Starting Seeds via Trial and Error

With this amazing stretch of warm weather the garden has been abuzz with a flurry of activity. I have been getting many questions about seed starting and planting starts outdoors, I started my own seedlings this year using a tiny kitchen counter garden grow light set up. 

There are many reasons why you might start your own seeds, I am growing a variety of basil from Italy and the starts are not available here. Here is a detailed description of how I am going about things.

 I always begin with peat or coco pellets when I start my seedlings.  They are flat and hard when you get them but then after you add warm water, a lot of warm water, they plump right up and are ready for your seeds.  I poke a tiny hole in the pellet with a bamboo BBQ skewer, a cheap and invaluable garden implement, then place 2-3 seeds in the hole and cover them up again (with said skewer.)  I usually put the plastic dome on the plastic seed flat until the seeds germinate then I remove the dome so I can move the lights down within 1-2 inches of the pellets.  (WARNING!  Do not fill your plastic flat with 48 pellets and place seeds in all of them, (I did this). I ended up with too many seedlings and not enough space on the kitchen counter under the lights for them all.) I then learned my lesson and only planted 1 row of seeds.

When you pick up the pellets and see that the roots are beginning to grow through the bottom, then it is time to place them in a 4 inch pot but before I do this, I look at my seedlings and snip off all but the healthiest ones.  Usually this leaves 1-2 small plants per pellet. Next,  fill a small pot with soil about 2/3 of the way, place the pellet inside and then fill the remaining space with soil.  Keep the seedlings watered and when they grow their first set of true leaves, fertilize them with a fish emulsion or a fish and kelp emulsion that is high in nitrogen.  Feed them at half strength once a week.
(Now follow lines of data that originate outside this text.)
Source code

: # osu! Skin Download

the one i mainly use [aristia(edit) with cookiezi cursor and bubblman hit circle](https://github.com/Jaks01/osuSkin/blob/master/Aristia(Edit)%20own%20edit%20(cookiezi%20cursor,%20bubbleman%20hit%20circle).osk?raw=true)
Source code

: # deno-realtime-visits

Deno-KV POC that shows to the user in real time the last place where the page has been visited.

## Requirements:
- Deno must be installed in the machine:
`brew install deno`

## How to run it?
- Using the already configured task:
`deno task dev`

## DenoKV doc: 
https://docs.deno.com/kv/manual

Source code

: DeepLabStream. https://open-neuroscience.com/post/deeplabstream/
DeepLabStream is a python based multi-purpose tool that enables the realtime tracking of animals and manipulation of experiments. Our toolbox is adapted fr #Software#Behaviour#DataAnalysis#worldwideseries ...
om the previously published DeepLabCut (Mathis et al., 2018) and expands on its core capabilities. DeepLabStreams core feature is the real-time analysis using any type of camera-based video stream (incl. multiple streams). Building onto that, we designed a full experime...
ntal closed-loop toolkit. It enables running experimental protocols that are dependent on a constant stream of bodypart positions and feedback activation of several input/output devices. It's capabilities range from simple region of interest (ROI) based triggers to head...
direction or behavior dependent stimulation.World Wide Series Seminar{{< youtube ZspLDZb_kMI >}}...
After your seedlings have grown and are ready to put outside, you must 'harden them off'. This means you must slowly acclimate them to living outside instead of in your comfy climate controlled home.  Remember, they have never felt wind, the hot sun or cold nights.  If you place them outside without hardening them off, they might not make it.  I harden my seedlings off in a cold frame on my deck.  They sit out there for 1-2 weeks or until they danger of frost has passed. I open the top in the day and close it at night to keep them warm.  If you plant cool season plants, you still must harden them off buy many greens can take some cold and frosty nights. (lettuce, peas, greens, etc...)  Root crops are best seeded straight into the ground.

If you do not have a cold frame, you can place them outside for 1 hour a day the first day then gradually increase the time they spend outside until they are out of doors 24/7.  This process can take 7-10 days (10 days to be on the safe side) depending on what plants you are growing.

Alas, I damaged a few of my seedlings when I forgot to open the cold frame top one warm day.  The sun beat down on them in there and almost baked them all.  Their poor sunburned leaves look fried.  I will nurse them carefully in the hopes I can trim off the burned leaves in a week or so.

In about two weeks all my basil starts should be hardened off enough to begin their new lives outside at my p-patch!  Remember the best time to plant transplants or starts outside is when it is rainy or cloudy.  (TIP:  Dig your planting hole, fill the hole with water, when the water drains away, plant your start, and water again.)

I hope to have a bountiful basil harvest this summer.